#### Work to complete:
Where does the string "const" occur in the records? Copy each line that holds it.

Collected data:
-.-.-

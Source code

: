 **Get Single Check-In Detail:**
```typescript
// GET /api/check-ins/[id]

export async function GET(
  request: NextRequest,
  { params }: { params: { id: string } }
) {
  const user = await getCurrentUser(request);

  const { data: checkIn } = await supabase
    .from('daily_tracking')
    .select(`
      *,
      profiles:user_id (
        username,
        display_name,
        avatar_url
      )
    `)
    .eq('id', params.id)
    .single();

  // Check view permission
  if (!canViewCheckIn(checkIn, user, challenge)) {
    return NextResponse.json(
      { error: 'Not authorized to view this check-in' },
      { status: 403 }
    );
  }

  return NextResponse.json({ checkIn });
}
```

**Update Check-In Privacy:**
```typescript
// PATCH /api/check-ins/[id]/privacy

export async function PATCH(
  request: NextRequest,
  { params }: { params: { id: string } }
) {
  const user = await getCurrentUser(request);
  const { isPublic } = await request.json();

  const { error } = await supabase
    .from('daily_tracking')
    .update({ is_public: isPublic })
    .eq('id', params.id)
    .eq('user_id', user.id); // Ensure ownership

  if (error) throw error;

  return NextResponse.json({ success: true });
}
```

-.-.-

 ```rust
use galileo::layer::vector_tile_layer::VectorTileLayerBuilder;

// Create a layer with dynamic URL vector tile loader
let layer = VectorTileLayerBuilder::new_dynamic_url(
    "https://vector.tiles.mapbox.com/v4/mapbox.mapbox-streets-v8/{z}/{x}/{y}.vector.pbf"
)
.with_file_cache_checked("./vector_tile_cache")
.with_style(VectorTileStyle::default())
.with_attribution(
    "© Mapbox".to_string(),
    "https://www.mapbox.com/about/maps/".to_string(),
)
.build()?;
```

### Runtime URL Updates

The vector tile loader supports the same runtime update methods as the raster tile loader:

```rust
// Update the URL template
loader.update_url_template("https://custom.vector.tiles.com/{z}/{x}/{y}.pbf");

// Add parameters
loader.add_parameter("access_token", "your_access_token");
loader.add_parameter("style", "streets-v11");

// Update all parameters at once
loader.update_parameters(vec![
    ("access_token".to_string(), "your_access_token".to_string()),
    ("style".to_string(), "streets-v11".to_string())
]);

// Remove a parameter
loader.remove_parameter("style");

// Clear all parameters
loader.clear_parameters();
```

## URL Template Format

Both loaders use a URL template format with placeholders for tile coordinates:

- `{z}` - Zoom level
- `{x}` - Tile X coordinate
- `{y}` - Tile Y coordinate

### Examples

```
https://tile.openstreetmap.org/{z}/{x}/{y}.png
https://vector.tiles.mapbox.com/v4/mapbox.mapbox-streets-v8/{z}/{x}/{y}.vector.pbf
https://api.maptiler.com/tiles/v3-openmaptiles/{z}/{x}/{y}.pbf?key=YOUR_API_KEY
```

-.-.-

#### Reply to the task:
  const user = await getCurrentUser(request);
  const { data: checkIn } = await supabase
  const user = await getCurrentUser(request);
  const { isPublic } = await request.json();
  const { error } = await supabase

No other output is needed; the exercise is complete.